US Opposes Aid, UN Seat, Until Government Formed

A senior government official Sunday criticized an apparent decision by the US to wait until a new “representative” government is formed before resuming aid or supporting a UN seat for Cambo­dia.

“I think it is a pity,” said Prak Sokhonn, an adviser to Second Prime Minister Hun Sen. “It will hurt only the people of Cambo­dia.”

Stanley Roth, US assistant secretary of state for East Asia and Pacific Affairs, said in Wash­ington on Friday that the US would op­pose the UN seat and resumption of aid until a government is formed that includes the opposition in a position with some real power.

“Our intention is not to resume aid to the government…unless and until we’re satisfied that in fact there is a government formed that reflects the [result] of the election, in other words a meaningful role for the opposition,” Roth told a US Senate subcommittee.

He likened the CPP’s initial coalition offers to awarding the opposition to “positions with the significance of dog catcher.”

The CPP, Funcinpec and the Sam Rainsy Party are scheduled to meet again today in Phnom Penh in further efforts to break the political stalemate.

The US suspended non-hu­man­itarian aid to Cambodia in July 1997 after a weekend of street battles in Phnom Penh led to the ouster of Prince Norodom Ranariddh as first prime minister. The US also led the campaign to have Cambodia’s UN seat de­clared vacant.

More recently, the US has been the sole major holdout in making a final election assessment, after deciding to make a separate statement from the one made by the UN-coordinated Joint International Observer Group.

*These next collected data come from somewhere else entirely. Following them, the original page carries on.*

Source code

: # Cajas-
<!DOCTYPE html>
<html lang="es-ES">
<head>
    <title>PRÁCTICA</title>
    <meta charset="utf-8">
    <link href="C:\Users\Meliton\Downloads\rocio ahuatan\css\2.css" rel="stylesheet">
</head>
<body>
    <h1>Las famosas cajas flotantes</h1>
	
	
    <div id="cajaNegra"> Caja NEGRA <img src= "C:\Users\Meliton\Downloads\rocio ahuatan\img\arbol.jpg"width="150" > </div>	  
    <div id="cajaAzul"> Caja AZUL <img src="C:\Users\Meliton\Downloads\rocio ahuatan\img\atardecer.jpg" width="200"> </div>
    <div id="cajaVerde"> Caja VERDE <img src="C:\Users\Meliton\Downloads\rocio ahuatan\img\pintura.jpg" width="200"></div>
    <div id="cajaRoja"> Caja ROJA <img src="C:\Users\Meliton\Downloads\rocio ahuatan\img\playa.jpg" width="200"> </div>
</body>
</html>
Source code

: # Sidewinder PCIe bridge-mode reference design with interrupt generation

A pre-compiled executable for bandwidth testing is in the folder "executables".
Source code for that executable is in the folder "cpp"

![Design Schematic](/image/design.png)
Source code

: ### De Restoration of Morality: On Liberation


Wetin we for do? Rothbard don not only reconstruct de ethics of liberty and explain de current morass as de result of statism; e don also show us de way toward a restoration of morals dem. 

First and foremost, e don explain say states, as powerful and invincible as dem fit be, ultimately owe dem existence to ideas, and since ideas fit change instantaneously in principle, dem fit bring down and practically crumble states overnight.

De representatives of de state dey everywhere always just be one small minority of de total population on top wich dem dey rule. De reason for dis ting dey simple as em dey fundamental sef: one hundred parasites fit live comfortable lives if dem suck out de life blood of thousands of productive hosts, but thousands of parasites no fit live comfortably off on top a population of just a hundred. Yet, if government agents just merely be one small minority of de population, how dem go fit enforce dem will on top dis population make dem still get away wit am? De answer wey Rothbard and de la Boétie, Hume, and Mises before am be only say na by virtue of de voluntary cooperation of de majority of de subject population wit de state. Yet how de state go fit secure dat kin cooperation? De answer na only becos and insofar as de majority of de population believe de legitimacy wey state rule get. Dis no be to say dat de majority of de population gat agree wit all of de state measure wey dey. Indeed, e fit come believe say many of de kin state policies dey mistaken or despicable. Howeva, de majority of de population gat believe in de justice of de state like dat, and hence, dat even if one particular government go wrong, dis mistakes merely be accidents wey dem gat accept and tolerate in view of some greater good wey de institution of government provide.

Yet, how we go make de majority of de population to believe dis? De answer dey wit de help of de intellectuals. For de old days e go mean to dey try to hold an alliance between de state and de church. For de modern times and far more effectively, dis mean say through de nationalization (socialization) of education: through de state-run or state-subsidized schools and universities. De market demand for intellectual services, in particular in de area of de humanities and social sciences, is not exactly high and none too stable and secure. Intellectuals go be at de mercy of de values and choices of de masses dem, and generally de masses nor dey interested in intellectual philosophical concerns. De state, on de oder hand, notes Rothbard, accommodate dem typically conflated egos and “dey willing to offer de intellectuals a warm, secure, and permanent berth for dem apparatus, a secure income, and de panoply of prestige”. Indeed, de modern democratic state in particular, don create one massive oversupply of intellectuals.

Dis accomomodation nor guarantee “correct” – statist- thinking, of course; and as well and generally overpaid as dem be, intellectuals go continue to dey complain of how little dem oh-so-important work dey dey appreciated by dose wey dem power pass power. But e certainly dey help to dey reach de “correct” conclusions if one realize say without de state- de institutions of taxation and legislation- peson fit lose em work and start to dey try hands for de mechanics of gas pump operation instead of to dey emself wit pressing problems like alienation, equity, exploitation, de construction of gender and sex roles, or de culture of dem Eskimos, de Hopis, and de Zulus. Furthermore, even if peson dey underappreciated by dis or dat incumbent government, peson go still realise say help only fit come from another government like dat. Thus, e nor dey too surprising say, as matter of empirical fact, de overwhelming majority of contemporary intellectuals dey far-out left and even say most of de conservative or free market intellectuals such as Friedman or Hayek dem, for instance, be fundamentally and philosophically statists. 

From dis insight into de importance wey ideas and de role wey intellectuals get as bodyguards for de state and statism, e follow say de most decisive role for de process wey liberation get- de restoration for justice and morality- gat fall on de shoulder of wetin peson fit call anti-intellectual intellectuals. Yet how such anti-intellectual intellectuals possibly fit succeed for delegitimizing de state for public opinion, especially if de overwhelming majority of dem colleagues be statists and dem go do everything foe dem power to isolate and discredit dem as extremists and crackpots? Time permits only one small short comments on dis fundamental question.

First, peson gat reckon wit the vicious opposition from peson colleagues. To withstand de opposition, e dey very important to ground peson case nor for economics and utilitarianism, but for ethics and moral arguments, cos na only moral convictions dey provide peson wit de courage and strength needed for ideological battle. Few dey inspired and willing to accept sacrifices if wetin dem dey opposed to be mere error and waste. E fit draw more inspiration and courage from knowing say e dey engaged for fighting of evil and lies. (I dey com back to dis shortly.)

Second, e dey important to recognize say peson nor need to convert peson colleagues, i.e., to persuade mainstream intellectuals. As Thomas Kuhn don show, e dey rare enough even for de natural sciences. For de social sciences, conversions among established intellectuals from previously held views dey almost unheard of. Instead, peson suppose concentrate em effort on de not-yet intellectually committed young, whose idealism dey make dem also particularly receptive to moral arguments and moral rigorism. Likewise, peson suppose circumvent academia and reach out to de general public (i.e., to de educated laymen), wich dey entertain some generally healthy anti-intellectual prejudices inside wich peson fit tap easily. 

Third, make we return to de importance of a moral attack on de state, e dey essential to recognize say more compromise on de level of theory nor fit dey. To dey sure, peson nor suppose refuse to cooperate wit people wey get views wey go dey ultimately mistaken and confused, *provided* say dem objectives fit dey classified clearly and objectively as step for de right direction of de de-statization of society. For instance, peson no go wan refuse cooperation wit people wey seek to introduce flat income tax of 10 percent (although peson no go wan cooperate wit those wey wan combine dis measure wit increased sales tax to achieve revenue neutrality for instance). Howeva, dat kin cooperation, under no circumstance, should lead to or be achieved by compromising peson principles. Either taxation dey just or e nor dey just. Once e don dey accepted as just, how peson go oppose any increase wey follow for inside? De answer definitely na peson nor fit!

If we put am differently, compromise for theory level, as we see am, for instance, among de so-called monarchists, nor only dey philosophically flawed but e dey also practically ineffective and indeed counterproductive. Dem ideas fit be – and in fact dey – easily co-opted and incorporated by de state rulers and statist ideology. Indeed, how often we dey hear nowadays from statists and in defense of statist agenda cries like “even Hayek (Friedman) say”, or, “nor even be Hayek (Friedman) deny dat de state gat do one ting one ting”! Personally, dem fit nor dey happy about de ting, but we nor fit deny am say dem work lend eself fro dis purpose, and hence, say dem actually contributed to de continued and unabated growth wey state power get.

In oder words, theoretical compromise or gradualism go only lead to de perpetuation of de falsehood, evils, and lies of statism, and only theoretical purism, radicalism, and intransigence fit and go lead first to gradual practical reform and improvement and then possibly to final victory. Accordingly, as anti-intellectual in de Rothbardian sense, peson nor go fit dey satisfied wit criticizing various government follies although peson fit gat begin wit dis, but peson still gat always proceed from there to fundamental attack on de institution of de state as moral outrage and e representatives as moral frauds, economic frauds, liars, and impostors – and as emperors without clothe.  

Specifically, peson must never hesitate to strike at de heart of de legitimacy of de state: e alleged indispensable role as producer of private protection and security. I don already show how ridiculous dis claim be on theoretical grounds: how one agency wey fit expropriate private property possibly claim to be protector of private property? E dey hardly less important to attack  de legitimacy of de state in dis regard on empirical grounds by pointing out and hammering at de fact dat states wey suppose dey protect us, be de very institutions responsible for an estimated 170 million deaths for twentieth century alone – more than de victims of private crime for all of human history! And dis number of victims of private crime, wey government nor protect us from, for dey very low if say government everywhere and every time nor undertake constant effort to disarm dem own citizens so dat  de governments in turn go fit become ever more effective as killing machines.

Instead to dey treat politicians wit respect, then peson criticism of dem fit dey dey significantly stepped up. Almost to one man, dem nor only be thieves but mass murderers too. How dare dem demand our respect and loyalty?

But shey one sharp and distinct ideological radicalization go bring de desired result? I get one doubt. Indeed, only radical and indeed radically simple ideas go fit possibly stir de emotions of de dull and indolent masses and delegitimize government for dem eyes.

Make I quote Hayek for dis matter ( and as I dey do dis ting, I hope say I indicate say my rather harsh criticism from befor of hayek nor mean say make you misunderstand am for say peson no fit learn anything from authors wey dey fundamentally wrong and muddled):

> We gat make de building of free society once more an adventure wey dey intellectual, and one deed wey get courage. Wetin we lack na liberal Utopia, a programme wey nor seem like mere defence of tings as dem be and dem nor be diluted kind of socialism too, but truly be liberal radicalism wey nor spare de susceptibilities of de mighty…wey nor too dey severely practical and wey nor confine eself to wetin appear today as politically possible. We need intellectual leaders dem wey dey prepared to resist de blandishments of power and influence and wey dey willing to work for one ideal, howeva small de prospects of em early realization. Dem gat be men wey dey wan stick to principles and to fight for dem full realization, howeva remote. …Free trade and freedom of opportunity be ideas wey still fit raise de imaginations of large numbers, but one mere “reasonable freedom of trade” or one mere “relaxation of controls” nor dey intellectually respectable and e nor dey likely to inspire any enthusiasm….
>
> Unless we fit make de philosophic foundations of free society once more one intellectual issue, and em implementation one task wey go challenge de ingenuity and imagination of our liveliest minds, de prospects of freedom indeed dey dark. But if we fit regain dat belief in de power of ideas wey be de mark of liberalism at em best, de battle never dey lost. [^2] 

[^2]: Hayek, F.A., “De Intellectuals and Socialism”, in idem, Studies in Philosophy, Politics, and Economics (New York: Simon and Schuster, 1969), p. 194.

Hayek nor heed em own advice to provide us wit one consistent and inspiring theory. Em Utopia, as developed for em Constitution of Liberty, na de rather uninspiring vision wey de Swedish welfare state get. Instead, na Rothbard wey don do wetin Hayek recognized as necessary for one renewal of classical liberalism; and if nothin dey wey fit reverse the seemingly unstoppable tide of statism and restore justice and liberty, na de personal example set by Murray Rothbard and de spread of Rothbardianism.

The amount of non-humanitarian aid suspended by the US in 1997 was less than $30 million. But the US is seen as a critical player in Cambodia because of a host of other factors, including its superpower status, its influence in the UN, and its role as a major donor to the International Mone­tary Fund and the World Bank.

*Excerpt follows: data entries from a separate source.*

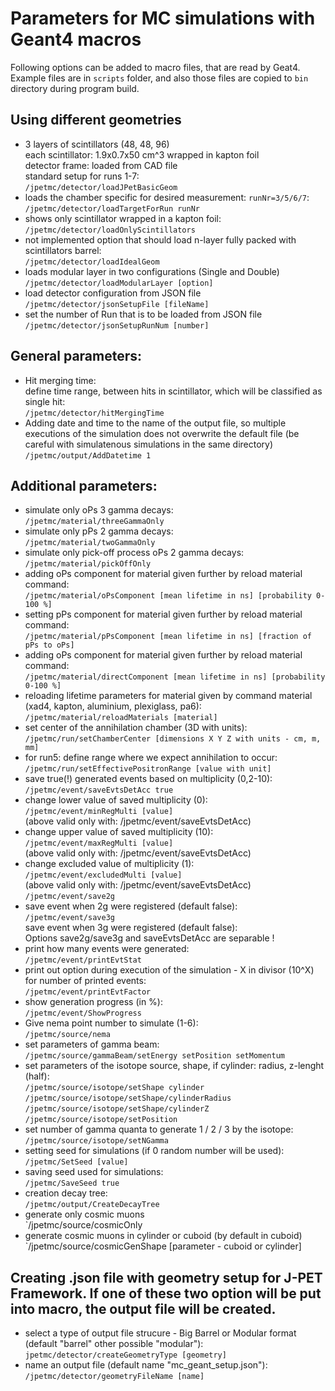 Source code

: # Parameters for MC simulations with Geant4 macros
Following options can be added to macro files, that are read by Geat4. Example files are in `scripts` folder, and also those files are copied to `bin` directory during program build.  

## Using different geometries
* 3 layers of scintillators (48, 48, 96)  
  each scintillator: 1.9x0.7x50 cm^3 wrapped in kapton foil  
  detector frame: loaded from CAD file  
  standard setup for runs 1-7:  
 `/jpetmc/detector/loadJPetBasicGeom`  
* loads the chamber specific for desired measurement: `runNr=3/5/6/7`:  
 `/jpetmc/detector/loadTargetForRun runNr`  
* shows only scintillator wrapped in a kapton foil:  
 `/jpetmc/detector/loadOnlyScintillators`  
* not implemented option that should load n-layer fully packed with
  scintillators barrel:  
 `/jpetmc/detector/loadIdealGeom`  
* loads modular layer in two configurations (Single and Double)
 `/jpetmc/detector/loadModularLayer [option]`  
* load detector configuration from JSON file
 `/jpetmc/detector/jsonSetupFile [fileName]`
* set the number of Run that is to be loaded from JSON file
 `/jpetmc/detector/jsonSetupRunNum [number]`

## General parameters:  
* Hit merging time:  
  define time range, between hits in scintillator, which will be classified as single hit:  
 `/jpetmc/detector/hitMergingTime`  
* Adding date and time to the name of the output file, so multiple executions of the simulation
  does not overwrite the default file (be careful with simulatenous simulations in the same directory)  
 `/jpetmc/output/AddDatetime 1`  

## Additional parameters:
* simulate only oPs 3 gamma decays:  
 `/jpetmc/material/threeGammaOnly`  
* simulate only pPs 2 gamma decays:  
 `/jpetmc/material/twoGammaOnly`  
* simulate only pick-off process oPs 2 gamma decays:  
 `/jpetmc/material/pickOffOnly`  
* adding oPs component for material given further by reload material command:  
 `/jpetmc/material/oPsComponent [mean lifetime in ns] [probability 0-100 %]`  
* setting pPs component for material given further by reload material command:  
 `/jpetmc/material/pPsComponent [mean lifetime in ns] [fraction of pPs to oPs]`  
* adding oPs component for material given further by reload material command:  
 `/jpetmc/material/directComponent [mean lifetime in ns] [probability 0-100 %]`  
* reloading lifetime parameters for material given by command material (xad4, kapton, aluminium, plexiglass, pa6):  
 `/jpetmc/material/reloadMaterials [material]`  
* set center of the annihilation chamber (3D with units):  
 `/jpetmc/run/setChamberCenter [dimensions X Y Z with units - cm, m, mm]`  
* for run5: define range where we expect annihilation to occur:   
 `/jpetmc/run/setEffectivePositronRange [value with unit]`  
* save true(!) generated events based on multiplicity (0,2-10):  
 `/jpetmc/event/saveEvtsDetAcc true`  
* change lower value of saved multiplicity (0):  
 `/jpetmc/event/minRegMulti [value]`  
  (above valid only with: /jpetmc/event/saveEvtsDetAcc)  
* change upper value of saved multiplicity (10):  
 `/jpetmc/event/maxRegMulti [value]`  
  (above valid only with: /jpetmc/event/saveEvtsDetAcc)  
* change excluded value of multiplicity (1):  
 `/jpetmc/event/excludedMulti [value]`  
  (above valid only with: /jpetmc/event/saveEvtsDetAcc)  
 `/jpetmc/event/save2g`  
* save event when 2g were registered (default false):  
 `/jpetmc/event/save3g`  
  save event when 3g were registered (default false):  
  Options save2g/save3g  and saveEvtsDetAcc are separable !
* print how many events were generated:  
 `/jpetmc/event/printEvtStat`  
* print out option during execution of the simulation - X in divisor (10^X) for number of printed events:  
 `/jpetmc/event/printEvtFactor`  
* show generation progress (in %):  
 `/jpetmc/event/ShowProgress`  
* Give nema point number to simulate (1-6):  
 `/jpetmc/source/nema`  
* set parameters of gamma beam:  
 `/jpetmc/source/gammaBeam/setEnergy setPosition setMomentum`  
* set parameters of the isotope source, shape, if cylinder: radius, z-lenght (half):  
 `/jpetmc/source/isotope/setShape cylinder`  
 `/jpetmc/source/isotope/setShape/cylinderRadius`  
 `/jpetmc/source/isotope/setShape/cylinderZ`  
 `/jpetmc/source/isotope/setPosition`  
* set number of gamma quanta to generate 1 / 2 / 3 by the isotope:  
 `/jpetmc/source/isotope/setNGamma`  
* setting seed for simulations (if 0 random number will be used):  
 `/jpetmc/SetSeed [value]`  
* saving seed used for simulations:  
 `/jpetmc/SaveSeed true`  
* creation decay tree:  
 `/jpetmc/output/CreateDecayTree`  
* generate only cosmic muons  
 `/jpetmc/source/cosmicOnly
* generate cosmic muons in cylinder or cuboid (by default in cuboid)  
 `/jpetmc/source/cosmicGenShape [parameter - cuboid or cylinder]

## Creating .json file with geometry setup for J-PET Framework. If one of these two option will be put into macro, the output file will be created.
* select a type of output file strucure - Big Barrel or Modular format (default "barrel" other possible "modular"):  
 `jpetmc/detector/createGeometryType [geometry]`
* name an output file (default name "mc_geant_setup.json"):  
 `/jpetmc/detector/geometryFileName [name]`  

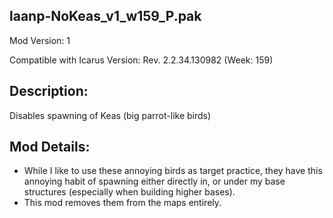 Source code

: laanp-NoKeas_v1_w159_P.pak
----------------------------------------------------------------------
Mod Version: 1

Compatible with Icarus Version: Rev. 2.2.34.130982 (Week: 159)

## Description:
Disables spawning of Keas (big parrot-like birds)

## Mod Details:
- While I like to use these annoying birds as target practice, they have this annoying habit of spawning either directly in, 
  or under my base structures (especially when building higher bases).
- This mod removes them from the maps entirely.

All three political parties have been strongly courting the US in recent months. Opposition leader Sam Rainsy attempted to testify at the Senate hearing, but subcommittee chairman Senator Craig Thomas invoked a precedent that prohibits foreign nationals from testifying on political matters.

Roth said that while the opposition didn’t win the polls, they won enough votes to play a significant role in the new government.

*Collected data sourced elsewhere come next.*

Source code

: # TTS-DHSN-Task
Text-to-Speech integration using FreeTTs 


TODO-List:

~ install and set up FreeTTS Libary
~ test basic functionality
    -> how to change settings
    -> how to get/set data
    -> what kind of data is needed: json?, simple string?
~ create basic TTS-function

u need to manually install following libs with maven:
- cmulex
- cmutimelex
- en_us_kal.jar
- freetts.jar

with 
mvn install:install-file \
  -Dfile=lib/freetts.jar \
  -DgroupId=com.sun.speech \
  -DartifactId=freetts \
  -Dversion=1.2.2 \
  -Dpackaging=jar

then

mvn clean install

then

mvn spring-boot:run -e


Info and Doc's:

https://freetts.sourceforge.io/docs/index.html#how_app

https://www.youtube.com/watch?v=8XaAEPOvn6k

And, on the topic of readmitting Cambodia to the UN, “we are steadfastly opposed to credentials until there is a government that we consider legitimate,” he said.

He added that the US was “de­lighted” at a recent decision by Asean not to admit Cambodia until an acceptable government is formed. After the factional fighting in 1997, Asean indefinitely postponed Cambodia’s entry into the regional grouping.

Hun Sen had hoped that the July elections, declared essentially free and fair by JIOG, would restore Cambodia’s regional and international legitimacy.

The CPP won a majority of the parliamentary seats, but not enough to form a government on its own.

Prak Sokhonn said Sunday that “the people of Cambodia should not be held hostage” just because the CPP is unable to get the opposition to agree to form the coalition.

Oum Sarith, an adviser to CPP President Chea Sim, reiterated that point.

“If they [the opposition] have a positive stance to form a constructive coalition government with us, it would be possible,” he said Sunday. “It has been our stance to form a government reflecting the will of the people. It’s what the CPP has wanted.”

Oum Sarith said that in his view, Roth’s statement doesn’t apply pressure on the CPP, “be­cause we have been trying to [form a new government]. If we had not tried to do it and they told us to do so, yes it is pressure and it’s important.”

Funcinpec has been reluctant to form a coalition, fearing a repeat of the failed power-sharing arrangement of 1993.

Roth also criticized the CPP-stacked National Election Com­mittee and Constitutional Council for not doing more to investigate the opposition’s complaints of fraud.

“Where the Cambodian government has massively failed was in simply dismissing carte blanche hundreds if not thousands of claims that were made rather than adjudicating them in a serious fashion,” Roth said.

The National Election Com­mittee conducted only eight commune recounts. It was requested to do 800.

Roth did stress that voting day itself had been successful with more than 90 percent of those registered casting ballots.

A number of groups offered testimony at the hearing, including US-based observer groups and Human Rights Watch Asia.

The International Republican Institute, one of the two main US observer groups, condemned the electoral process as “among the worst” it had ever observed and “fundamentally flawed.” The group has close ties to the opposition and invited Sam Rainsy to address the subcommittee.

Human Rights Watch Asia said the international community was hasty in endorsing the process as essentially free and fair.

The Cambodian government, the group said, “has failed to address the fundamental human rights problems that plagued the pre-election period, including political violence, extrajudicial killings, and official impunity for abuses.”

Until the government does ad­dress those problems, Human Rights Watch said, the US should continue to withhold direct government aid to Cambodia.